» Instructions for the task:
Every entry must come back exactly as it was written.

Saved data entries
☆ ☆ ☆ ☆

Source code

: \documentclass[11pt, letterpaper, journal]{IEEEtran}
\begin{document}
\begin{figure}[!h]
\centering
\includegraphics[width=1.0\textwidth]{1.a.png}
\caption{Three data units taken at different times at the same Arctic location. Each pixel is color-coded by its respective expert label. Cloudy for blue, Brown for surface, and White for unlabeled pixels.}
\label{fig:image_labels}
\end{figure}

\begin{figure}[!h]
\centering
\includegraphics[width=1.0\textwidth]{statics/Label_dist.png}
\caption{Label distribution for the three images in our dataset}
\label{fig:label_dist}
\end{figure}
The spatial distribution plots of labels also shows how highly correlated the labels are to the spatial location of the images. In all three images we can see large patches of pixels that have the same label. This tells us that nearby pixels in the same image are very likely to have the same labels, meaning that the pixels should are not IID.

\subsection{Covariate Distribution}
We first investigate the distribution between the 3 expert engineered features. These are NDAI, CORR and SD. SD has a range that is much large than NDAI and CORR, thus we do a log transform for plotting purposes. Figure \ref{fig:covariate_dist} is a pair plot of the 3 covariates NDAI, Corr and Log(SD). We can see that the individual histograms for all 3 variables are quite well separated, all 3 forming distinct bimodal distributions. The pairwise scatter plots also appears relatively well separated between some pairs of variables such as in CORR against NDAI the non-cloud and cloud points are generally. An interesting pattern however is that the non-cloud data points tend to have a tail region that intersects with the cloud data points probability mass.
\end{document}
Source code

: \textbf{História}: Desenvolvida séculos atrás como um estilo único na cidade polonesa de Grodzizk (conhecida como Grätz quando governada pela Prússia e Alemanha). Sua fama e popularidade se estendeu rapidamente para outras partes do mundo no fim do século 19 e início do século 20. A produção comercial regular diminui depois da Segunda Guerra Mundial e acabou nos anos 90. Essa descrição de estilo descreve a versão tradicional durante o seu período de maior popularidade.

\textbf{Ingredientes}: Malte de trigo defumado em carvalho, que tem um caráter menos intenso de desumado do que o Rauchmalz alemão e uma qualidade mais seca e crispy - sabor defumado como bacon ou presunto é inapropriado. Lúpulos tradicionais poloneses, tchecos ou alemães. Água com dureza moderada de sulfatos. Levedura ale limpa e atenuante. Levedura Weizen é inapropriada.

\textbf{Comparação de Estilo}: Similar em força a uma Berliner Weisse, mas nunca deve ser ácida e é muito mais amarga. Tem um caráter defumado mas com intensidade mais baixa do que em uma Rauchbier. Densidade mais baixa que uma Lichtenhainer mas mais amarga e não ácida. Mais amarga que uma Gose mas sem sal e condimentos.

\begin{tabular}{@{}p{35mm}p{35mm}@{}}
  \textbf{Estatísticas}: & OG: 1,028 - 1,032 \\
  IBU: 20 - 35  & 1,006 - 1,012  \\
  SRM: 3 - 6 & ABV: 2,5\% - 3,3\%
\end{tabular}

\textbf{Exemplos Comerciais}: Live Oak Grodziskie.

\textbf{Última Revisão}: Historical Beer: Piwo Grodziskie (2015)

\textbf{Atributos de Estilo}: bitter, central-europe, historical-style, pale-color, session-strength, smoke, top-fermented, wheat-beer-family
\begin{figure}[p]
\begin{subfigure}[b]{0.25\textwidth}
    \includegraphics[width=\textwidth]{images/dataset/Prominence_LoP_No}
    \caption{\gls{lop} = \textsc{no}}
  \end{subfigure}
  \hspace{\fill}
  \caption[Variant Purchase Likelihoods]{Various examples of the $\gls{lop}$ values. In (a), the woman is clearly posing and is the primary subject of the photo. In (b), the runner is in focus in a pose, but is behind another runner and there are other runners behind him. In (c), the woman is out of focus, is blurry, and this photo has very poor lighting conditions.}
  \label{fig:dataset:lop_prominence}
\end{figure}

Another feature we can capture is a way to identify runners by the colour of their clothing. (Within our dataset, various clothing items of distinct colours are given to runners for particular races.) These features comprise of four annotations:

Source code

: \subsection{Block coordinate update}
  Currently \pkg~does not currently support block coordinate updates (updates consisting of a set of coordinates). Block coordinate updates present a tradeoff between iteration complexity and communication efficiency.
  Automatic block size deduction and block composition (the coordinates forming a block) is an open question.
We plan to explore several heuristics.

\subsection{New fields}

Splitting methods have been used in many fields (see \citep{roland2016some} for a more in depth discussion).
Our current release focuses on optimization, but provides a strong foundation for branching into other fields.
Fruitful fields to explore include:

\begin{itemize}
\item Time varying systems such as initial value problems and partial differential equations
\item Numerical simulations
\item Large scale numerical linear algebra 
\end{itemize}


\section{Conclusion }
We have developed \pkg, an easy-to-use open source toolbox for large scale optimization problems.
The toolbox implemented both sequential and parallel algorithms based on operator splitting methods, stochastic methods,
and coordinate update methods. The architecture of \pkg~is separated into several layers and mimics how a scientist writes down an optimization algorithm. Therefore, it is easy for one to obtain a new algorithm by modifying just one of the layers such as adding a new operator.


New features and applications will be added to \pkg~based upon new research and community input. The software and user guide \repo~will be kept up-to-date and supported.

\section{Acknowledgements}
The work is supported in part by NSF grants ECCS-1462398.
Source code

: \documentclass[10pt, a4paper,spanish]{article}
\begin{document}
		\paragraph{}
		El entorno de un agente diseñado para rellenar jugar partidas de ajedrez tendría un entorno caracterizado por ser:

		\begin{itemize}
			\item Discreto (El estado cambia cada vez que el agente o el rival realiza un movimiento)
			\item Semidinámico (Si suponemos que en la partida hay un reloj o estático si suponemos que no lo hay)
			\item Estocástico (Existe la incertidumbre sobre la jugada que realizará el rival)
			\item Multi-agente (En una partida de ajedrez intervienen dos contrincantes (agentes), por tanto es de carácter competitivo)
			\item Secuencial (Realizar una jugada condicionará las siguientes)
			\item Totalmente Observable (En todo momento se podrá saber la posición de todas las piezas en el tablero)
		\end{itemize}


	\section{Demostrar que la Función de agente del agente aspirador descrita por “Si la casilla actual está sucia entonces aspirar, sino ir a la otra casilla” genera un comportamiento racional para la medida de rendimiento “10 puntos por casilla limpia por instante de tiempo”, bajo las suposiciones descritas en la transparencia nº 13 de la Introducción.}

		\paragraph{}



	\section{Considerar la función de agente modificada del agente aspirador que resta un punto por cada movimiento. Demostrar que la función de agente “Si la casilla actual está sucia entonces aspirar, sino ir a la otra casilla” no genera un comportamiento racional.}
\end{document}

☆ ☆ ☆ ☆

» Task answer:
Source code

: \documentclass[11pt, letterpaper, journal]{IEEEtran}
\begin{document}
\begin{figure}[!h]
\centering
\includegraphics[width=1.0\textwidth]{1.a.png}
\caption{Three data units taken at different times at the same Arctic location. Each pixel is color-coded by its respective expert label. Cloudy for blue, Brown for surface, and White for unlabeled pixels.}
\label{fig:image_labels}
\end{figure}

\begin{figure}[!h]
\centering
\includegraphics[width=1.0\textwidth]{statics/Label_dist.png}
\caption{Label distribution for the three images in our dataset}
\label{fig:label_dist}
\end{figure}
The spatial distribution plots of labels also shows how highly correlated the labels are to the spatial location of the images. In all three images we can see large patches of pixels that have the same label. This tells us that nearby pixels in the same image are very likely to have the same labels, meaning that the pixels should are not IID.

\subsection{Covariate Distribution}
We first investigate the distribution between the 3 expert engineered features. These are NDAI, CORR and SD. SD has a range that is much large than NDAI and CORR, thus we do a log transform for plotting purposes. Figure \ref{fig:covariate_dist} is a pair plot of the 3 covariates NDAI, Corr and Log(SD). We can see that the individual histograms for all 3 variables are quite well separated, all 3 forming distinct bimodal distributions. The pairwise scatter plots also appears relatively well separated between some pairs of variables such as in CORR against NDAI the non-cloud and cloud points are generally. An interesting pattern however is that the non-cloud data points tend to have a tail region that intersects with the cloud data points probability mass.
\end{document}
Source code

: \textbf{História}: Desenvolvida séculos atrás como um estilo único na cidade polonesa de Grodzizk (conhecida como Grätz quando governada pela Prússia e Alemanha). Sua fama e popularidade se estendeu rapidamente para outras partes do mundo no fim do século 19 e início do século 20. A produção comercial regular diminui depois da Segunda Guerra Mundial e acabou nos anos 90. Essa descrição de estilo descreve a versão tradicional durante o seu período de maior popularidade.

\textbf{Ingredientes}: Malte de trigo defumado em carvalho, que tem um caráter menos intenso de desumado do que o Rauchmalz alemão e uma qualidade mais seca e crispy - sabor defumado como bacon ou presunto é inapropriado. Lúpulos tradicionais poloneses, tchecos ou alemães. Água com dureza moderada de sulfatos. Levedura ale limpa e atenuante. Levedura Weizen é inapropriada.

\textbf{Comparação de Estilo}: Similar em força a uma Berliner Weisse, mas nunca deve ser ácida e é muito mais amarga. Tem um caráter defumado mas com intensidade mais baixa do que em uma Rauchbier. Densidade mais baixa que uma Lichtenhainer mas mais amarga e não ácida. Mais amarga que uma Gose mas sem sal e condimentos.

\begin{tabular}{@{}p{35mm}p{35mm}@{}}
  \textbf{Estatísticas}: & OG: 1,028 - 1,032 \\
  IBU: 20 - 35  & 1,006 - 1,012  \\
  SRM: 3 - 6 & ABV: 2,5\% - 3,3\%
\end{tabular}

\textbf{Exemplos Comerciais}: Live Oak Grodziskie.

\textbf{Última Revisão}: Historical Beer: Piwo Grodziskie (2015)

\textbf{Atributos de Estilo}: bitter, central-europe, historical-style, pale-color, session-strength, smoke, top-fermented, wheat-beer-family
\begin{figure}[p]
\begin{subfigure}[b]{0.25\textwidth}
    \includegraphics[width=\textwidth]{images/dataset/Prominence_LoP_No}
    \caption{\gls{lop} = \textsc{no}}
  \end{subfigure}
  \hspace{\fill}
  \caption[Variant Purchase Likelihoods]{Various examples of the $\gls{lop}$ values. In (a), the woman is clearly posing and is the primary subject of the photo. In (b), the runner is in focus in a pose, but is behind another runner and there are other runners behind him. In (c), the woman is out of focus, is blurry, and this photo has very poor lighting conditions.}
  \label{fig:dataset:lop_prominence}
\end{figure}

Another feature we can capture is a way to identify runners by the colour of their clothing. (Within our dataset, various clothing items of distinct colours are given to runners for particular races.) These features comprise of four annotations:

Source code

: \subsection{Block coordinate update}
  Currently \pkg~does not currently support block coordinate updates (updates consisting of a set of coordinates). Block coordinate updates present a tradeoff between iteration complexity and communication efficiency.
  Automatic block size deduction and block composition (the coordinates forming a block) is an open question.
We plan to explore several heuristics.

\subsection{New fields}

Splitting methods have been used in many fields (see \citep{roland2016some} for a more in depth discussion).
Our current release focuses on optimization, but provides a strong foundation for branching into other fields.
Fruitful fields to explore include:

\begin{itemize}
\item Time varying systems such as initial value problems and partial differential equations
\item Numerical simulations
\item Large scale numerical linear algebra 
\end{itemize}


\section{Conclusion }
We have developed \pkg, an easy-to-use open source toolbox for large scale optimization problems.
The toolbox implemented both sequential and parallel algorithms based on operator splitting methods, stochastic methods,
and coordinate update methods. The architecture of \pkg~is separated into several layers and mimics how a scientist writes down an optimization algorithm. Therefore, it is easy for one to obtain a new algorithm by modifying just one of the layers such as adding a new operator.


New features and applications will be added to \pkg~based upon new research and community input. The software and user guide \repo~will be kept up-to-date and supported.

\section{Acknowledgements}
The work is supported in part by NSF grants ECCS-1462398.
Source code

: \documentclass[10pt, a4paper,spanish]{article}
\begin{document}
		\paragraph{}
		El entorno de un agente diseñado para rellenar jugar partidas de ajedrez tendría un entorno caracterizado por ser:

		\begin{itemize}
			\item Discreto (El estado cambia cada vez que el agente o el rival realiza un movimiento)
			\item Semidinámico (Si suponemos que en la partida hay un reloj o estático si suponemos que no lo hay)
			\item Estocástico (Existe la incertidumbre sobre la jugada que realizará el rival)
			\item Multi-agente (En una partida de ajedrez intervienen dos contrincantes (agentes), por tanto es de carácter competitivo)
			\item Secuencial (Realizar una jugada condicionará las siguientes)
			\item Totalmente Observable (En todo momento se podrá saber la posición de todas las piezas en el tablero)
		\end{itemize}


	\section{Demostrar que la Función de agente del agente aspirador descrita por “Si la casilla actual está sucia entonces aspirar, sino ir a la otra casilla” genera un comportamiento racional para la medida de rendimiento “10 puntos por casilla limpia por instante de tiempo”, bajo las suposiciones descritas en la transparencia nº 13 de la Introducción.}

		\paragraph{}



	\section{Considerar la función de agente modificada del agente aspirador que resta un punto por cada movimiento. Demostrar que la función de agente “Si la casilla actual está sucia entonces aspirar, sino ir a la otra casilla” no genera un comportamiento racional.}
\end{document}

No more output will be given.